**WHAT THE TASK REQUIRES:** Going through the data below, please show each line containing the string "defined".

--- --- ---

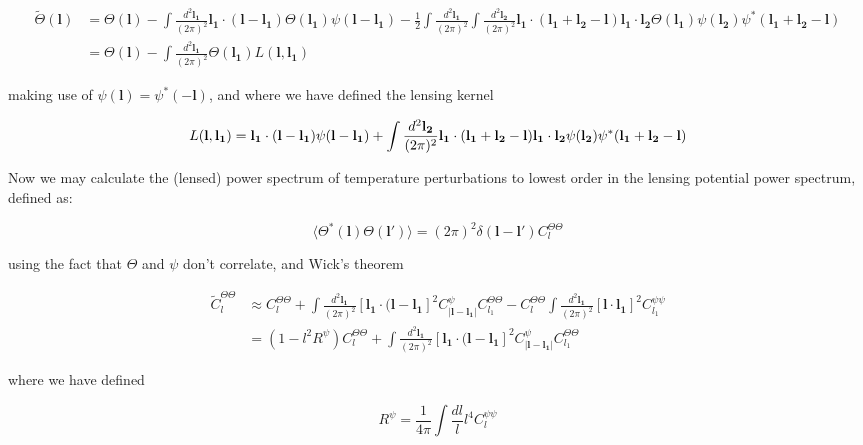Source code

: \documentclass[a4paper,10pt]{article}
\renewcommand{\v}[1]{\mathbf{#1}}
\newcommand{\half}{\frac{1}{2}}
\newcommand{\finttwo}[1]{\int \frac{d^2 \v{#1}}{(2\pi)^2}}
\begin{document}
\begin{equation}\begin{split}
\tilde{\Theta}(\v{l}) &= \Theta(\v{l}) - \finttwo{l_1} \v{l_1}\cdot(\v{l}-\v{l_1})\Theta(\v{l_1})\psi(\v{l}-\v{l_1}) -\half \finttwo{l_1}\finttwo{l_2}\v{l_1}\cdot(\v{l_1}+\v{l_2}-\v{l})\v{l_1}\cdot\v{l_2}\Theta(\v{l_1})\psi(\v{l_2})\psi^*(\v{l_1}+\v{l_2}-\v{l})\\
&= \Theta(\v{l}) - \finttwo{l_1} \Theta(\v{l_1})L(\v{l},\v{l_1})
\label{lensedtemp}
\end{split}\end{equation}

making use of $\psi(\v{l})=\psi^*(-\v{l})$, and where we have defined the lensing kernel

\begin{equation}
L(\v{l},\v{l_1}) = \v{l_1}\cdot(\v{l}-\v{l_1})\psi(\v{l}-\v{l_1})+\finttwo{l_2}\v{l_1}\cdot(\v{l_1}+\v{l_2}-\v{l})\v{l_1}\cdot\v{l_2}\psi(\v{l_2})\psi^*(\v{l_1}+\v{l_2}-\v{l})\\
\end{equation}

Now we may calculate the (lensed) power spectrum of temperature perturbations to lowest order in the lensing potential power spectrum, defined as:

\begin{equation}
\langle \Theta^*(\v{l})\Theta(\v{l}')\rangle = (2\pi)^2\delta(\v{l}-\v{l}')C_l^{\Theta\Theta}
\end{equation}

using the fact that $\Theta$ and $\psi$ don't correlate, and Wick's theorem

\begin{equation}\begin{split}
\tilde{C}_l^{\Theta \Theta} &\approx C_l^{\Theta \Theta}+\finttwo{l_1}[ \v{l_1}\cdot(\v{l}-\v{l_1}]^2 C^\psi_{|\v{l}-\v{l_1}|}C_{l_1}^{\Theta\Theta} - C_l^{\Theta\Theta}\finttwo{l_1} [\v{l}\cdot\v{l_1}]^2C_{l_1}^{\psi\psi}\\
&=(1-l^2R^\psi)C_l^{\Theta\Theta}+\finttwo{l_1}[ \v{l_1}\cdot(\v{l}-\v{l_1}]^2 C^{\psi}_{|\v{l}-\v{l_1}|}C_{l_1}^{\Theta\Theta}
\end{split}\end{equation}

where we have defined

\begin{equation}
R^\psi = \frac{1}{4\pi}\int \frac{dl}{l} l^4 C_l^{\psi\psi}
\end{equation}
\end{document}
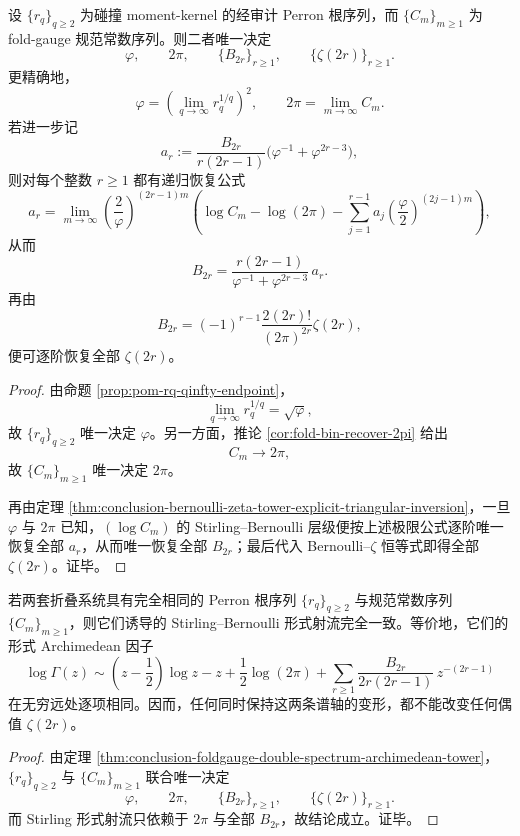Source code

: \begin{theorem}\label{thm:conclusion-foldgauge-double-spectrum-archimedean-tower}
设 \(\{r_q\}_{q\ge 2}\) 为碰撞 moment-kernel 的经审计 Perron 根序列，而 \(\{C_m\}_{m\ge 1}\) 为 fold-gauge 规范常数序列。则二者唯一决定
\[
\varphi,\qquad
2\pi,\qquad
\{B_{2r}\}_{r\ge 1},\qquad
\{\zeta(2r)\}_{r\ge 1}.
\]
更精确地，
\[
\varphi=\left(\lim_{q\to\infty}r_q^{1/q}\right)^2,
\qquad
2\pi=\lim_{m\to\infty}C_m.
\]
若进一步记
\[
a_r:=
\frac{B_{2r}}{r(2r-1)}
\bigl(\varphi^{-1}+\varphi^{2r-3}\bigr),
\]
则对每个整数 \(r\ge 1\) 都有递归恢复公式
\[
a_r=
\lim_{m\to\infty}
\left(\frac{2}{\varphi}\right)^{(2r-1)m}
\left(
\log C_m-\log(2\pi)-\sum_{j=1}^{r-1}a_j\left(\frac{\varphi}{2}\right)^{(2j-1)m}
\right),
\]
从而
\[
B_{2r}
=
\frac{r(2r-1)}{\varphi^{-1}+\varphi^{2r-3}}\,a_r.
\]
再由
\[
B_{2r}=(-1)^{r-1}\frac{2(2r)!}{(2\pi)^{2r}}\zeta(2r),
\]
便可逐阶恢复全部 \(\zeta(2r)\)。
\end{theorem}
\begin{proof}
由命题 \ref{prop:pom-rq-qinfty-endpoint}，
\[
\lim_{q\to\infty}r_q^{1/q}=\sqrt{\varphi},
\]
故 \(\{r_q\}_{q\ge 2}\) 唯一决定 \(\varphi\)。另一方面，推论 \ref{cor:fold-bin-recover-2pi} 给出
\[
C_m\to 2\pi,
\]
故 \(\{C_m\}_{m\ge 1}\) 唯一决定 \(2\pi\)。

再由定理 \ref{thm:conclusion-bernoulli-zeta-tower-explicit-triangular-inversion}，一旦 \(\varphi\) 与 \(2\pi\) 已知，\((\log C_m)\) 的 Stirling--Bernoulli 层级便按上述极限公式逐阶唯一恢复全部 \(a_r\)，从而唯一恢复全部 \(B_{2r}\)；最后代入 Bernoulli--\(\zeta\) 恒等式即得全部 \(\zeta(2r)\)。证毕。
\end{proof}

\begin{corollary}[两尺度谱刚性]\label{cor:conclusion-foldgauge-two-scale-spectral-rigidity}
若两套折叠系统具有完全相同的 Perron 根序列 \(\{r_q\}_{q\ge 2}\) 与规范常数序列 \(\{C_m\}_{m\ge 1}\)，则它们诱导的 Stirling--Bernoulli 形式射流完全一致。等价地，它们的形式 Archimedean 因子
\[
\log \Gamma(z)\sim
\left(z-\frac12\right)\log z-z+\frac12\log(2\pi)
+\sum_{r\ge 1}\frac{B_{2r}}{2r(2r-1)}\,z^{-(2r-1)}
\]
在无穷远处逐项相同。因而，任何同时保持这两条谱轴的变形，都不能改变任何偶值 \(\zeta(2r)\)。
\end{corollary}
\begin{proof}
由定理 \ref{thm:conclusion-foldgauge-double-spectrum-archimedean-tower}，\(\{r_q\}_{q\ge 2}\) 与 \(\{C_m\}_{m\ge 1}\) 联合唯一决定
\[
\varphi,\qquad
2\pi,\qquad
\{B_{2r}\}_{r\ge 1},\qquad
\{\zeta(2r)\}_{r\ge 1}.
\]
而 Stirling 形式射流只依赖于 \(2\pi\) 与全部 \(B_{2r}\)，故结论成立。证毕。
\end{proof}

--- --- ---

**OUTPUT OF THE EXERCISE:**
making use of $\psi(\v{l})=\psi^*(-\v{l})$, and where we have defined the lensing kernel
Now we may calculate the (lensed) power spectrum of temperature perturbations to lowest order in the lensing potential power spectrum, defined as:
where we have defined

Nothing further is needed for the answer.